ASP MVC 3 RequireHttps attribute change all links to https

Question

I have an ASP MVC 3 website that has a Feedback form and should require SSL.

Now, I have an action called Feedback inside a controller called 'ContactUs' that is responsible for viewing and processing the feedback.

When I used the [RequireHttps] attribute on that action, it works nice and it changes the URL to "https". However, I noticed that all the links inside my page are now pointing to "https"! As if this attribute had forced the routing engine to apply the same to all links!!!

Of course, the SSL is only required for this single action and all the rest need to have normal http.

Could anyone tell me how to solve this?

Answer 1

In your case [RequireHttp] attribute might be OK if you clear out the login cookie - or you'll be sending it in clear-text across the wire. It might be more work than it's worth to avoid the slight cost of further HTTPS calls. SO is all about recycling questions and other users reading your question might think it's OK to drop down to HTTP after login, when it's usually the wrong thing to do.

The [RequireHttps] attribute can be used on a controller type or action method to say "this can be accessed only via SSL." Non-SSL requests to the controller or action will be redirected to the SSL version (if an HTTP GET) or rejected (if an HTTP POST). You can override the RequireHttpsAttribute and change this behavior if you wish. There's no [RequireHttp] attribute built-in that does the opposite, but you could easily make your own if you desired.

There are also overloads of Html.ActionLink() which take a protocol parameter; you can explicitly specify "http" or "https" as the protocol. Here's the MSDN documentation on one such overload. If you don't specify a protocol or if you call an overload which doesn't have a protocol parameter, it's assumed you wanted the link to have the same protocol as the current request.

The reason we don't have a [RequireHttp] attribute in MVC is that there’s not really much benefit to it.
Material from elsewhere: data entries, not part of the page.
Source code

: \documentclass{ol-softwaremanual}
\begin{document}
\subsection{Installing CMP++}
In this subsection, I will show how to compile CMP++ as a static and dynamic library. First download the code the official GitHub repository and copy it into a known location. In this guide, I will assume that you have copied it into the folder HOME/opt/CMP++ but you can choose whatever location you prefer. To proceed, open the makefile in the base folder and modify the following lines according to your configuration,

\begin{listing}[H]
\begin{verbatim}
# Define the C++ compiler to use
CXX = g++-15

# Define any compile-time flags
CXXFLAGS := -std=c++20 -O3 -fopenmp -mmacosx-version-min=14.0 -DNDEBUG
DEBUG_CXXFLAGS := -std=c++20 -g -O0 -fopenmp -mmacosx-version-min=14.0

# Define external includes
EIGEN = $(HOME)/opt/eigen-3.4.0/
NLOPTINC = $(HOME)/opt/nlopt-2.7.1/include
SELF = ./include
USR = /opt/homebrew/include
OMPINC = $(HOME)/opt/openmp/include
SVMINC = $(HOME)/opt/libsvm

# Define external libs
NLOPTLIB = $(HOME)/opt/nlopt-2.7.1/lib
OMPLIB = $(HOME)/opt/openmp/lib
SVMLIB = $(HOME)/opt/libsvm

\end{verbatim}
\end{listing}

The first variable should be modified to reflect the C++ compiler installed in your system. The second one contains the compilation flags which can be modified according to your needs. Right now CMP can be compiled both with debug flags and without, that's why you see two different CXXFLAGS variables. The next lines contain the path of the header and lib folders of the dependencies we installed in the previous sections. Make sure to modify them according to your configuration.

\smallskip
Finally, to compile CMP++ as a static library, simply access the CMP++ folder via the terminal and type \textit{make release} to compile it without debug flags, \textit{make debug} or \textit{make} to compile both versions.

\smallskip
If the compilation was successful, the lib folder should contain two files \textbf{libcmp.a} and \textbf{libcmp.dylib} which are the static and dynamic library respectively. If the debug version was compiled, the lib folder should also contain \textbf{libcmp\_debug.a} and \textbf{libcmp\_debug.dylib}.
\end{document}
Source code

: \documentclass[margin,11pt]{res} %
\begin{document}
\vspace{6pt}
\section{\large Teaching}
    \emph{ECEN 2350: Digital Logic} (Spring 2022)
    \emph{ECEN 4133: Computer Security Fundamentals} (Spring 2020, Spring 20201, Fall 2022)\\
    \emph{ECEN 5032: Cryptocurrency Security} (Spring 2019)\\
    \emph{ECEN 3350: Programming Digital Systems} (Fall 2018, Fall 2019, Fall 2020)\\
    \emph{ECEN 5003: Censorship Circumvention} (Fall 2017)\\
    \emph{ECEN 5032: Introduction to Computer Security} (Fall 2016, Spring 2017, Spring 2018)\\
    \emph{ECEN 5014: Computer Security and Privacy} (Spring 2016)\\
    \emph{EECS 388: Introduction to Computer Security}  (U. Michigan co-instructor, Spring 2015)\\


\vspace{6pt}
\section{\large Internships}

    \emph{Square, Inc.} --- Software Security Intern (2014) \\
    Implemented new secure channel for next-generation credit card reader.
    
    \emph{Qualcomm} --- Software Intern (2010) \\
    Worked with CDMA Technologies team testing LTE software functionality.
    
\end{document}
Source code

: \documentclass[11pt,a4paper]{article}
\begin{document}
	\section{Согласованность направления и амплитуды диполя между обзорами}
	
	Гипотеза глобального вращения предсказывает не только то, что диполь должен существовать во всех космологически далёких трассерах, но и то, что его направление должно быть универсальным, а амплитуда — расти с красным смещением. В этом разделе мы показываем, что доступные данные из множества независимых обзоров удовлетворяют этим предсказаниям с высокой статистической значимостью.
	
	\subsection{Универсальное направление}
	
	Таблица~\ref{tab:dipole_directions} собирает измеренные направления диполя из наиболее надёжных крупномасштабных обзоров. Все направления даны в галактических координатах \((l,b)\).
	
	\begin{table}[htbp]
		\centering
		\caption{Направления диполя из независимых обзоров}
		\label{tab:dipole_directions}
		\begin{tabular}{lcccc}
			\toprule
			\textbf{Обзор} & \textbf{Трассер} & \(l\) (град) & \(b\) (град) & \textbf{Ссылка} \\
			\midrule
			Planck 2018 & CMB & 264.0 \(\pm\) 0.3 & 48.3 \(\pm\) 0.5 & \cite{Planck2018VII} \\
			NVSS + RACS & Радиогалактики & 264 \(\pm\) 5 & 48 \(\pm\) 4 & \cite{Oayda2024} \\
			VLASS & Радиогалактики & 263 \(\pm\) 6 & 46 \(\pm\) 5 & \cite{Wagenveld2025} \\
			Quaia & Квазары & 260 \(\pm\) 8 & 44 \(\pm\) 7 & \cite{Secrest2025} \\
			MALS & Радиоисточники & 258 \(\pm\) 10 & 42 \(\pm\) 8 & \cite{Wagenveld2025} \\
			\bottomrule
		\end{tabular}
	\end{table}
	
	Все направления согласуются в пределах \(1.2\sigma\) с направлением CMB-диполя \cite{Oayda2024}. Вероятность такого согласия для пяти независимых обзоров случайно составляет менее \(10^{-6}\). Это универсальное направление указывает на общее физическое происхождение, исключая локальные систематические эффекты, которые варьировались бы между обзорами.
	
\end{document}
It’s not as interesting as [RequireHttps], and it encourages users to do the wrong thing. For example, many web sites log in via SSL and redirect back to HTTP after you’re logged in, which is absolutely the wrong thing to do. Your login cookie is just as secret as your username + password, and now you’re sending it in clear-text across the wire. Besides, you’ve already taken the time to perform the handshake and secure the channel (which is the bulk of what makes HTTPS slower than HTTP) before the MVC pipeline is run, so [RequireHttp] won’t make the current request or future requests much faster.